## WORK TASK
Below are some records. Return exactly the lines from the one containing "powerful diagram editor." through the one containing "TopoUML, as a", both included, and only those.

==*==

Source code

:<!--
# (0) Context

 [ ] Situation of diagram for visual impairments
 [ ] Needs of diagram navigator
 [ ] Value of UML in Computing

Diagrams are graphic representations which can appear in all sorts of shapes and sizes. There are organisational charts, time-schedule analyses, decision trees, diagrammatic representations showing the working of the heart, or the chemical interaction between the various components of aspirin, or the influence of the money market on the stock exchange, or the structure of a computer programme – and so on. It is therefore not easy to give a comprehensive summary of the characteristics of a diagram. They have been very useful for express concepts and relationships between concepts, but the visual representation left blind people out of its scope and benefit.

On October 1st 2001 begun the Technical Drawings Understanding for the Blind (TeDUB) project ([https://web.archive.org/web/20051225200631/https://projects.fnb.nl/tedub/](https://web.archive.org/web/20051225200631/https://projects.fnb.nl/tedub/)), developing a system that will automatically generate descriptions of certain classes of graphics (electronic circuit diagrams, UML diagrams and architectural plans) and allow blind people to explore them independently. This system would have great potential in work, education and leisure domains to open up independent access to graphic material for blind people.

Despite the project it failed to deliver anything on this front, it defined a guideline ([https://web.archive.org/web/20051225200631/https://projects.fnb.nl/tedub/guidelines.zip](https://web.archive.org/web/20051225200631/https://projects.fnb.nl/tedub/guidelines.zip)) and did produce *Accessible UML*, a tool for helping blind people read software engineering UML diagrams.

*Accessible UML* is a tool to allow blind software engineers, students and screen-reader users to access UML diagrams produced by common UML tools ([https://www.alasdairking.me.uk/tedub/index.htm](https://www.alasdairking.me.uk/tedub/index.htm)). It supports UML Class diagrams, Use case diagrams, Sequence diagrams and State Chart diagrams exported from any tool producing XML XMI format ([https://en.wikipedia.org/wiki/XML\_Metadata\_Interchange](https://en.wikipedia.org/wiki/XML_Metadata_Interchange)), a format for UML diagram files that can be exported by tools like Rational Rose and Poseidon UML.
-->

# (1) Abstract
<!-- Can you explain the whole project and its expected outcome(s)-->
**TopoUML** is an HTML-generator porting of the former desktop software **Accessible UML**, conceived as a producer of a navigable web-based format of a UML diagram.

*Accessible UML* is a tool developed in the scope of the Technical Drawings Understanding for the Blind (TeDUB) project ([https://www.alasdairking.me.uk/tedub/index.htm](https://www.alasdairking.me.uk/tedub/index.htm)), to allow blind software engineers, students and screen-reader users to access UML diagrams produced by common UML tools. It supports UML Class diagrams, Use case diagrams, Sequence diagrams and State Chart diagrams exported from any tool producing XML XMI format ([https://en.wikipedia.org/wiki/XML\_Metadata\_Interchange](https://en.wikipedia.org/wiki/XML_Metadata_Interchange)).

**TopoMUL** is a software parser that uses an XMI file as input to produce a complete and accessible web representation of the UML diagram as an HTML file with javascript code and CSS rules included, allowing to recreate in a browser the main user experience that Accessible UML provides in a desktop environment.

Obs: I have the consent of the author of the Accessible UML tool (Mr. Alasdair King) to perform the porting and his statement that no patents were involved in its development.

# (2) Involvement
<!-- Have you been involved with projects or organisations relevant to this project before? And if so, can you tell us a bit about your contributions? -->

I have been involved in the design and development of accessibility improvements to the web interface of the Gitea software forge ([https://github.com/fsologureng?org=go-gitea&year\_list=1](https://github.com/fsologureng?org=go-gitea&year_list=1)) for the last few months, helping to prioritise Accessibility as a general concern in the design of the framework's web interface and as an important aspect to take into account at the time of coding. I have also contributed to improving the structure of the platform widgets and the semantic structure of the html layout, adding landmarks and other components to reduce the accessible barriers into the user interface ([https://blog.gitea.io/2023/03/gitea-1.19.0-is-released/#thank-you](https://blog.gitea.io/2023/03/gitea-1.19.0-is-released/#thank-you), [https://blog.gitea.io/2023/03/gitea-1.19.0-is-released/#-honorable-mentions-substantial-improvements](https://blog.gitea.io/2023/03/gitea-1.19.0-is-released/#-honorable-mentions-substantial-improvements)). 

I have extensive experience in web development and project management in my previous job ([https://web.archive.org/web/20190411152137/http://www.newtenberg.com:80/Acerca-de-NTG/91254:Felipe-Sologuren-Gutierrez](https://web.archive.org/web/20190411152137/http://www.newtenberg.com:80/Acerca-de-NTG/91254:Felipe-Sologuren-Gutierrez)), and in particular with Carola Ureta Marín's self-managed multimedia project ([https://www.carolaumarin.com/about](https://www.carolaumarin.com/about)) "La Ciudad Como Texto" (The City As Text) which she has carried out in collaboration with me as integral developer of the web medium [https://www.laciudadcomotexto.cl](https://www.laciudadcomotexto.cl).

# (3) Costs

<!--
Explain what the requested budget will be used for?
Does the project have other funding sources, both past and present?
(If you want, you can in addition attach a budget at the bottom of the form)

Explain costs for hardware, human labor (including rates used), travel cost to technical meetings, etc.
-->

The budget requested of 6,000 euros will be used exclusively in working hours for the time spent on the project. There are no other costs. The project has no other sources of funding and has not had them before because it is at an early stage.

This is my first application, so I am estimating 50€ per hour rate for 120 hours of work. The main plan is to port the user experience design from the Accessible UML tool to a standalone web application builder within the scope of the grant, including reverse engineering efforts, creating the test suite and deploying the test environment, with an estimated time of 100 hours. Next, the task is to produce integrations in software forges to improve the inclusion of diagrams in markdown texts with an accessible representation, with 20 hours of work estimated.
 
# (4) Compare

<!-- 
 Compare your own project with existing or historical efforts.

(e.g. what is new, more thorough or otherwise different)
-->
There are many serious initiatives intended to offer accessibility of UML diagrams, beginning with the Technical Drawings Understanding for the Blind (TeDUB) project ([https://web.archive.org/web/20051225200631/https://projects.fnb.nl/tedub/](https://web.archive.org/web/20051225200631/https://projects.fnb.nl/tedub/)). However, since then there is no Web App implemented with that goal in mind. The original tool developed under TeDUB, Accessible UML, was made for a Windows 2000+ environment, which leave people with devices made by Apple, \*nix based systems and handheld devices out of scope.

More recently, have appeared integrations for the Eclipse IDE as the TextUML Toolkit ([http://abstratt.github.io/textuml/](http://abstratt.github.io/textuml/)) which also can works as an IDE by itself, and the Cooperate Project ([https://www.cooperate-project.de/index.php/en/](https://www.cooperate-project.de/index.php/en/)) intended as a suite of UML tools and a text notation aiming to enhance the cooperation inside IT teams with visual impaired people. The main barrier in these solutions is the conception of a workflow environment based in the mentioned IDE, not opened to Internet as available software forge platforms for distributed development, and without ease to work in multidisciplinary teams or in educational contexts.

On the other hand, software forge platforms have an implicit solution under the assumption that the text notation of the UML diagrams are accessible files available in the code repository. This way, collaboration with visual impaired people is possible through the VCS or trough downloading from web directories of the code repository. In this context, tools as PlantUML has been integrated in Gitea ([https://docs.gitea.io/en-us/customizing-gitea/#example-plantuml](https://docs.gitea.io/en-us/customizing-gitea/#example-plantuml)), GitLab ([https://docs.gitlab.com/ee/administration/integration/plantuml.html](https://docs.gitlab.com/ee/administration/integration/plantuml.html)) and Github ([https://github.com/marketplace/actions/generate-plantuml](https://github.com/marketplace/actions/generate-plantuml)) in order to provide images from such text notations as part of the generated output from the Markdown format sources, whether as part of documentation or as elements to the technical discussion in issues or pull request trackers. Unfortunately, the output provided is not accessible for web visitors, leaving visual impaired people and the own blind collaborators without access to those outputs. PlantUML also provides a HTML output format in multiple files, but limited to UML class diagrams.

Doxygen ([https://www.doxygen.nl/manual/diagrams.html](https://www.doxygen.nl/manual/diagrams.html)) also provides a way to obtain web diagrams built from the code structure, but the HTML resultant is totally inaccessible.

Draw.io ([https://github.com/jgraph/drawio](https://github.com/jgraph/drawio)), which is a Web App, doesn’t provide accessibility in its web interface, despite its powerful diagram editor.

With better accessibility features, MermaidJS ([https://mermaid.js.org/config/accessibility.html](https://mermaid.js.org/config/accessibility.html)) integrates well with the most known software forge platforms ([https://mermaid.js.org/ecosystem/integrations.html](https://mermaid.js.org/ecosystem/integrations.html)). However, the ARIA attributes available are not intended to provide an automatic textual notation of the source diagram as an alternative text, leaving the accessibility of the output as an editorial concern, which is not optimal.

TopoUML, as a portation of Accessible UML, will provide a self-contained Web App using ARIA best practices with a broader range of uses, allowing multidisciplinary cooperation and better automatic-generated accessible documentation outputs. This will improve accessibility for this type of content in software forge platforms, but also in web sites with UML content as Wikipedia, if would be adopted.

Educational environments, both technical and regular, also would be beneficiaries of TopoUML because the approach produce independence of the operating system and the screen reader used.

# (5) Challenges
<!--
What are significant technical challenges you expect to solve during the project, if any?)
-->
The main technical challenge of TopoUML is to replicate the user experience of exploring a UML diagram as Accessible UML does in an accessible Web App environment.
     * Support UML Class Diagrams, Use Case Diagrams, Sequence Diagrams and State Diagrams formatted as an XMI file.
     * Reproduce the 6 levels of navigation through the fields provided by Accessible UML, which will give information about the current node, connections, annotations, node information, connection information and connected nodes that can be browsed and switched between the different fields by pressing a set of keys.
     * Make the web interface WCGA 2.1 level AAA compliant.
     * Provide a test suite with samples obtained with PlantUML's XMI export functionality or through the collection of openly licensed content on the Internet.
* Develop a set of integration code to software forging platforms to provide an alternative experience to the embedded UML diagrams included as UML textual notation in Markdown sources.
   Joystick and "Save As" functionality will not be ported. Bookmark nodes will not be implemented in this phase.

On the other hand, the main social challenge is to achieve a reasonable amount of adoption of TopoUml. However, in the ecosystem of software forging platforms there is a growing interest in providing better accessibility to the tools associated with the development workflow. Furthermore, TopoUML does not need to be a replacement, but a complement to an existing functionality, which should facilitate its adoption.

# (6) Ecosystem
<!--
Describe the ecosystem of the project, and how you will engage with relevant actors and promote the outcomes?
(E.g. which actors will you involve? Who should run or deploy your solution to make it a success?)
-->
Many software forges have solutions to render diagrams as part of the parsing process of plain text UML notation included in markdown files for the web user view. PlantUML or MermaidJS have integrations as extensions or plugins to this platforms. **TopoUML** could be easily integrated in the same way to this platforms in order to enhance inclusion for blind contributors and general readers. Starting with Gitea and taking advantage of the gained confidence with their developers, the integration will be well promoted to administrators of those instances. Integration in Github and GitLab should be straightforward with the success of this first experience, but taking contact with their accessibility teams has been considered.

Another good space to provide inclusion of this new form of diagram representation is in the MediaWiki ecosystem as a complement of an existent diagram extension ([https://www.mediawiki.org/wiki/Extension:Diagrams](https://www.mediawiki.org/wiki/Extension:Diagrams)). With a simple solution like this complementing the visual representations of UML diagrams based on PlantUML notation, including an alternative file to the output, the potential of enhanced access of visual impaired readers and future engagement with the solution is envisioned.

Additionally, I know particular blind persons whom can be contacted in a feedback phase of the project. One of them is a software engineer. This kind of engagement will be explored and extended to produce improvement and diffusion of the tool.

==*==

## FINISHED EXERCISE
Draw.io ([https://github.com/jgraph/drawio](https://github.com/jgraph/drawio)), which is a Web App, doesn’t provide accessibility in its web interface, despite its powerful diagram editor.

With better accessibility features, MermaidJS ([https://mermaid.js.org/config/accessibility.html](https://mermaid.js.org/config/accessibility.html)) integrates well with the most known software forge platforms ([https://mermaid.js.org/ecosystem/integrations.html](https://mermaid.js.org/ecosystem/integrations.html)). However, the ARIA attributes available are not intended to provide an automatic textual notation of the source diagram as an alternative text, leaving the accessibility of the output as an editorial concern, which is not optimal.

TopoUML, as a portation of Accessible UML, will provide a self-contained Web App using ARIA best practices with a broader range of uses, allowing multidisciplinary cooperation and better automatic-generated accessible documentation outputs. This will improve accessibility for this type of content in software forge platforms, but also in web sites with UML content as Wikipedia, if would be adopted.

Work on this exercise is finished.